Similarity Methods for Differential Equations George W. Bluman

ISBN: 9780387901077

Published: December 2nd 1974

Paperback

333 pages


Description

Similarity Methods for Differential Equations  by  George W. Bluman

Similarity Methods for Differential Equations by George W. Bluman
December 2nd 1974 | Paperback | PDF, EPUB, FB2, DjVu, talking book, mp3, ZIP | 333 pages | ISBN: 9780387901077 | 4.28 Mb

The aim of this book is to provide a systematic and practical account of methods of integration of ordinary and partial differential equations based on invariance under continuous (Lie) groups of trans formations. The goal of these methods is theMoreThe aim of this book is to provide a systematic and practical account of methods of integration of ordinary and partial differential equations based on invariance under continuous (Lie) groups of trans formations.

The goal of these methods is the expression of a solution in terms of quadrature in the case of ordinary differential equations of first order and a reduction in order for higher order equations. For partial differential equations at least a reduction in the number of independent variables is sought and in favorable cases a reduction to ordinary differential equations with special solutions or quadrature. In the last century, approximately one hundred years ago, Sophus Lie tried to construct a general integration theory, in the above sense, for ordinary differential equations.

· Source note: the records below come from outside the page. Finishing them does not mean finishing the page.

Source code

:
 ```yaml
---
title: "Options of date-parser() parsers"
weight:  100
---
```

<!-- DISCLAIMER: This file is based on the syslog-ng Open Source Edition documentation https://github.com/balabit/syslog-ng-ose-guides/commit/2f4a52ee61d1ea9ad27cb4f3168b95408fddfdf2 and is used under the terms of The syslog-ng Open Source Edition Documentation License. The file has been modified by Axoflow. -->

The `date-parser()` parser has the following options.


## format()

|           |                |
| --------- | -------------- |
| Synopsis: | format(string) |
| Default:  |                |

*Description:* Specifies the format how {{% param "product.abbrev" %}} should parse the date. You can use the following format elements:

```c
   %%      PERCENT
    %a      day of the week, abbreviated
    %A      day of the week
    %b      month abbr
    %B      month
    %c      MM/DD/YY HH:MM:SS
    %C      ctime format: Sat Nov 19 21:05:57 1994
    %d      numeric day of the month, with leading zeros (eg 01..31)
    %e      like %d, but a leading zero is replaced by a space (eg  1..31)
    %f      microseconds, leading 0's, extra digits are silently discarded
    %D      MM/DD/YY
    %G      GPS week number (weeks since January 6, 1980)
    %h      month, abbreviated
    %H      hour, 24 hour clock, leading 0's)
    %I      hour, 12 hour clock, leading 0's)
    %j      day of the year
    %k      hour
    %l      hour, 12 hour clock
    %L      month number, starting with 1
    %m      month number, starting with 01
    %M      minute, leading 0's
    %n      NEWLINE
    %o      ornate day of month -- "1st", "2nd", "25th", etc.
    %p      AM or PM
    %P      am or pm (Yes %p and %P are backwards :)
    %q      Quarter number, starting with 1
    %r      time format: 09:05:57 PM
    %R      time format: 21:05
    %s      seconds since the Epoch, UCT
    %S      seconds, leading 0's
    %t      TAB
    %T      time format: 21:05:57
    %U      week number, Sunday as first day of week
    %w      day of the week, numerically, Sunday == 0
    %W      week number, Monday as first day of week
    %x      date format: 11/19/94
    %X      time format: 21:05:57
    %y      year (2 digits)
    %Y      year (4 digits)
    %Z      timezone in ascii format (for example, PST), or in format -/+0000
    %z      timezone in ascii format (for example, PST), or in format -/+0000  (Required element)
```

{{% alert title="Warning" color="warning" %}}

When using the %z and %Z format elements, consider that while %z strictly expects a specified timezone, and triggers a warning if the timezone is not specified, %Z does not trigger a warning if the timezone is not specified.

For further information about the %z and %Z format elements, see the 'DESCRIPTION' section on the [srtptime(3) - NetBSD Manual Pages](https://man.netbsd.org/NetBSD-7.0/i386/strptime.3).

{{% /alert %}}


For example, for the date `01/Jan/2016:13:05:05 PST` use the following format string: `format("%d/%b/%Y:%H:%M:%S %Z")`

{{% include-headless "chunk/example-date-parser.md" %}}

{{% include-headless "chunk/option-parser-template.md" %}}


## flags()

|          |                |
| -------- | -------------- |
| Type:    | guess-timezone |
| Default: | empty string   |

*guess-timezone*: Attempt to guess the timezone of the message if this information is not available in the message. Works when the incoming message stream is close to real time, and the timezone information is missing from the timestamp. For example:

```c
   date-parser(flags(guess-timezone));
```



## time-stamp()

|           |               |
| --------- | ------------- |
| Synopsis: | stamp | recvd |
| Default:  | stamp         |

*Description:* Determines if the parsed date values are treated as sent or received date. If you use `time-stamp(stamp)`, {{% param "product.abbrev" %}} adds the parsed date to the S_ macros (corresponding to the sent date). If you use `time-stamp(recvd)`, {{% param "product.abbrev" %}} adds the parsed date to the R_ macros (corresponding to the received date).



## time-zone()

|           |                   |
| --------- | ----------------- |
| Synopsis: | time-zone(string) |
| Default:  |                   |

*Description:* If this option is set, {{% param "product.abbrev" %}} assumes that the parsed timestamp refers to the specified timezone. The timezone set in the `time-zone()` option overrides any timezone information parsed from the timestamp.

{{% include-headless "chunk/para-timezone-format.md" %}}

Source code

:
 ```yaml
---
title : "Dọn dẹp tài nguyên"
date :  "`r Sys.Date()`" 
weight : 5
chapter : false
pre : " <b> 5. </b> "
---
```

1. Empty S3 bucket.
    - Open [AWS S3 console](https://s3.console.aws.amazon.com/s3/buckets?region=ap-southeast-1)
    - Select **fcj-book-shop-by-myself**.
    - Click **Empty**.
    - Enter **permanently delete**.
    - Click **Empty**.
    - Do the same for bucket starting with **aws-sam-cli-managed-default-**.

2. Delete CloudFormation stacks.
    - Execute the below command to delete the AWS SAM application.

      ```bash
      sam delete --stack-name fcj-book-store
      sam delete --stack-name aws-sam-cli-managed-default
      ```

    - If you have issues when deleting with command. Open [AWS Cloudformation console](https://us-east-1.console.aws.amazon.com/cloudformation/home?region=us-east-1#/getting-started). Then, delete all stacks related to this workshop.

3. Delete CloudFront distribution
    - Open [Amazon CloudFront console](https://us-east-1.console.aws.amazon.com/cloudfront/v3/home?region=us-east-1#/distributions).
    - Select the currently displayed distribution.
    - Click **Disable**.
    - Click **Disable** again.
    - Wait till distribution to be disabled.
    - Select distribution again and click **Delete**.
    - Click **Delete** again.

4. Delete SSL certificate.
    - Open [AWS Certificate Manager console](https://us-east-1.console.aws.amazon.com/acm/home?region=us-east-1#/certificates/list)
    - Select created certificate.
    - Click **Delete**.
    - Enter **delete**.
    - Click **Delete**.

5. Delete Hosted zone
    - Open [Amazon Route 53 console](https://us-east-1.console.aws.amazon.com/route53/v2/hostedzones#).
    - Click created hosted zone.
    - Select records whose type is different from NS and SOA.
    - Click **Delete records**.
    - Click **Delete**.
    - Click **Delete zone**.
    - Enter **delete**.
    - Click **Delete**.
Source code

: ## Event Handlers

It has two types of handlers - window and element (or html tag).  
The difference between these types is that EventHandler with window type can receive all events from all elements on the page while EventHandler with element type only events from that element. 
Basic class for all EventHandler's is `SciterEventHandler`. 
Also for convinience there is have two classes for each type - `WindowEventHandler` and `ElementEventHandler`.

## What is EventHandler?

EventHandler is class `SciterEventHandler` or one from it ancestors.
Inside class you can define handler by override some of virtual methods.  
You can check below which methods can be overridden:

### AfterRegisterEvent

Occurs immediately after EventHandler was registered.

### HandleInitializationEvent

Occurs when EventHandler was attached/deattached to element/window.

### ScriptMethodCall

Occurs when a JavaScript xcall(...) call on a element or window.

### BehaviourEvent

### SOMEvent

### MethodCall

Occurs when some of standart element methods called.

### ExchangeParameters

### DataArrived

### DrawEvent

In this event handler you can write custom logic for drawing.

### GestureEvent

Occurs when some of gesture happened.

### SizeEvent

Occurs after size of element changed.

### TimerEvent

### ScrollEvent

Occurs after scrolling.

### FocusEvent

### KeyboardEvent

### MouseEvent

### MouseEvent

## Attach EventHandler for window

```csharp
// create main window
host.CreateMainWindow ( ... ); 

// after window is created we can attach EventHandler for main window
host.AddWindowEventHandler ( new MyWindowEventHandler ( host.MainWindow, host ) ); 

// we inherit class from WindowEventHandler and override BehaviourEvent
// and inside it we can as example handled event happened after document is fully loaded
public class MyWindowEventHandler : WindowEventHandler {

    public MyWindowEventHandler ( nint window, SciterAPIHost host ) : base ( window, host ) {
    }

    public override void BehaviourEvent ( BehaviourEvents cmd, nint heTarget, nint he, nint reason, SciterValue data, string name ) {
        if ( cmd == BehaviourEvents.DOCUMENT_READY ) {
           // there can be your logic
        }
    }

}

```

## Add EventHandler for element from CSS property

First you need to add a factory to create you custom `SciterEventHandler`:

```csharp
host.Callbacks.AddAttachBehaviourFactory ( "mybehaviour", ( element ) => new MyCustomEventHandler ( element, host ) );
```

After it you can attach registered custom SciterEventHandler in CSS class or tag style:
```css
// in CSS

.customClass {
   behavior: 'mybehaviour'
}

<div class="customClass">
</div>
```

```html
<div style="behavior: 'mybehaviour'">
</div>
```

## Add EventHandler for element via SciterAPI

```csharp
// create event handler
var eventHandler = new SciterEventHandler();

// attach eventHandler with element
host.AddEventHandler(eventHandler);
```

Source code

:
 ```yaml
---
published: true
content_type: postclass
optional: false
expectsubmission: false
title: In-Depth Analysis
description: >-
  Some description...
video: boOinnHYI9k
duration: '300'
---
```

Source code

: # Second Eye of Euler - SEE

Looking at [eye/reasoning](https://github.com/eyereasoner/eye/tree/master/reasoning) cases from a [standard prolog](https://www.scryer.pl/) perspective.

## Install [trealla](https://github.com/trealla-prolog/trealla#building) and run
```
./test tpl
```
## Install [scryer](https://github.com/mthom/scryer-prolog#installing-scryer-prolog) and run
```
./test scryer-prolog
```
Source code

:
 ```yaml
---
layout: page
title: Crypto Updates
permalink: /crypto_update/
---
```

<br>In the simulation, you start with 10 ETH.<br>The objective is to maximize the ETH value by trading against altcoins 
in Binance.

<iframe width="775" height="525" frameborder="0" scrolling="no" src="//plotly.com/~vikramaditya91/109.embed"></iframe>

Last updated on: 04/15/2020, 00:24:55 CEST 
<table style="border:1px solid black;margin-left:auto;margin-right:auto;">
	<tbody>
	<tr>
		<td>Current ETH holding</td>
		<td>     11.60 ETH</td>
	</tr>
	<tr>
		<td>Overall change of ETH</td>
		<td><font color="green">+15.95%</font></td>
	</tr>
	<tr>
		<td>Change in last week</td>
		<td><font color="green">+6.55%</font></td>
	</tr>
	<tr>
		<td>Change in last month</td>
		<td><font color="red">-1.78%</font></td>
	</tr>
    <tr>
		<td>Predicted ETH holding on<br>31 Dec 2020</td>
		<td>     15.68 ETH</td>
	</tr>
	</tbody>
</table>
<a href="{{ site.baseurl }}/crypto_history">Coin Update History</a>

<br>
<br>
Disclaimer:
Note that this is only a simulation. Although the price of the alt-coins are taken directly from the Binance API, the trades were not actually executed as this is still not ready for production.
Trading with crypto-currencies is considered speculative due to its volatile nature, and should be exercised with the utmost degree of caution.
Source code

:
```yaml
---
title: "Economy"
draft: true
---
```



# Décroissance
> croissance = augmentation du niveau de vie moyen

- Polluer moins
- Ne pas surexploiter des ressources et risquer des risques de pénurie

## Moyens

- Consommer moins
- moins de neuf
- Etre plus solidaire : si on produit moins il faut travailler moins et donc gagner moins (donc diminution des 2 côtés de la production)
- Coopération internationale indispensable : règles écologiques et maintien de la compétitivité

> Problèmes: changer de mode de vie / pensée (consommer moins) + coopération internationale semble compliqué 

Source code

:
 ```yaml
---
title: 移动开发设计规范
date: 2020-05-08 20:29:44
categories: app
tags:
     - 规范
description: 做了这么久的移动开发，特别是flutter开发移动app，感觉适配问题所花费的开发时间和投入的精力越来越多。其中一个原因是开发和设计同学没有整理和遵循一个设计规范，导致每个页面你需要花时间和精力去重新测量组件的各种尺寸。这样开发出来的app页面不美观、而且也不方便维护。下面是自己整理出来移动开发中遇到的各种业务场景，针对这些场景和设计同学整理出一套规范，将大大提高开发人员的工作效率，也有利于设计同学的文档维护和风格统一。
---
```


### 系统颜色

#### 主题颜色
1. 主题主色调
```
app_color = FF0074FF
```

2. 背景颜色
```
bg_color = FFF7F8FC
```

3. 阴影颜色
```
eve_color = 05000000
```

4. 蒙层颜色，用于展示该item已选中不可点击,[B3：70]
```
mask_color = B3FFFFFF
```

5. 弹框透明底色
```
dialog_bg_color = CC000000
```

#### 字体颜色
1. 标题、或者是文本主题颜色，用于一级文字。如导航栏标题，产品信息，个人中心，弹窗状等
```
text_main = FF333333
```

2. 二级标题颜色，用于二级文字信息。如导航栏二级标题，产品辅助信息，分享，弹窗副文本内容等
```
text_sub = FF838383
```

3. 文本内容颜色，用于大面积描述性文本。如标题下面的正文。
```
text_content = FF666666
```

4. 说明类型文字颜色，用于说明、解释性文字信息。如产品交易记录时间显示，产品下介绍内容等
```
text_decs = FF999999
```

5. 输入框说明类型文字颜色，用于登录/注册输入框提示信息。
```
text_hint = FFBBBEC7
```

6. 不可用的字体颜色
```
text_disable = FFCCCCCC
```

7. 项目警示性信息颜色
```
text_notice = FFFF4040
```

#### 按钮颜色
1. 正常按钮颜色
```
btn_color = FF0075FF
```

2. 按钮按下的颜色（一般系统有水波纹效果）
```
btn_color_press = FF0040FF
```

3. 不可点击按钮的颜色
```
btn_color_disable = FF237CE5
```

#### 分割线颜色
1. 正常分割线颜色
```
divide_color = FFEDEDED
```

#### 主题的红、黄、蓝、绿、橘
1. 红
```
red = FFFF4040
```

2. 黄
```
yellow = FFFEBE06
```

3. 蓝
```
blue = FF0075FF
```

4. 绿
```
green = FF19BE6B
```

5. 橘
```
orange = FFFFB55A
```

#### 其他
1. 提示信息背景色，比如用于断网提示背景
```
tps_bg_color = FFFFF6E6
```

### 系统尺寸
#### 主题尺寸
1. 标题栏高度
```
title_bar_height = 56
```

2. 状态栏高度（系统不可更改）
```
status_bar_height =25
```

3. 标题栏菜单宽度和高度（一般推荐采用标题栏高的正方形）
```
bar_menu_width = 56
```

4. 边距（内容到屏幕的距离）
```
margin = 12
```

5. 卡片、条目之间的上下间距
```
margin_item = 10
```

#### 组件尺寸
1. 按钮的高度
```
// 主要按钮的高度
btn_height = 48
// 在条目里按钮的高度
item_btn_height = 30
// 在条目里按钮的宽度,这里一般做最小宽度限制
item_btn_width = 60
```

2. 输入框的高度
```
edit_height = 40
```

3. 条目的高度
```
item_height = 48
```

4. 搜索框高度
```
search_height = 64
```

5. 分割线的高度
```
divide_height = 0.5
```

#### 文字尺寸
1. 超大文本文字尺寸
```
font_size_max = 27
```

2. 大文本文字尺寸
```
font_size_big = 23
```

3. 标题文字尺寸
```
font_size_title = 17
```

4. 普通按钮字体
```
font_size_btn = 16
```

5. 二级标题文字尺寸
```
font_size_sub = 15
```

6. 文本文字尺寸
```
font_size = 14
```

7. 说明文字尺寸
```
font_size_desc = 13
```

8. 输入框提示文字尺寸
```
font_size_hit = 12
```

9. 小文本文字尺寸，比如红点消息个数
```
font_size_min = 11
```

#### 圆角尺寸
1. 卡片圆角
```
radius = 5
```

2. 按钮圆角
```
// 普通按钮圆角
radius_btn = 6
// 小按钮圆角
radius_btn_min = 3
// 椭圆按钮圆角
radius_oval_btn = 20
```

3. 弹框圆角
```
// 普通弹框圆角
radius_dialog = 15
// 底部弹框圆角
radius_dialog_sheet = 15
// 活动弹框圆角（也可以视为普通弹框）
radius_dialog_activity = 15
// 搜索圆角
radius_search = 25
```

Following Abels approach for algebraic equations he studied the invariance of ordinary differential equations under transformations. In particular, Lie introduced the study of continuous groups of transformations of ordinary differential equations, based on the infinitesimal properties of the group. In a sense the theory was completely successful. It was shown how for a first-order differential equation the knowledge of a group leads immediately to quadrature, and for a higher order equation (or system) to a reduction in order.

In another sense this theory is somewhat disappointing in that for a first-order differ ential equation essentially no systematic way can be given for finding the groups or showing that they do not exist for a first-order differential equation.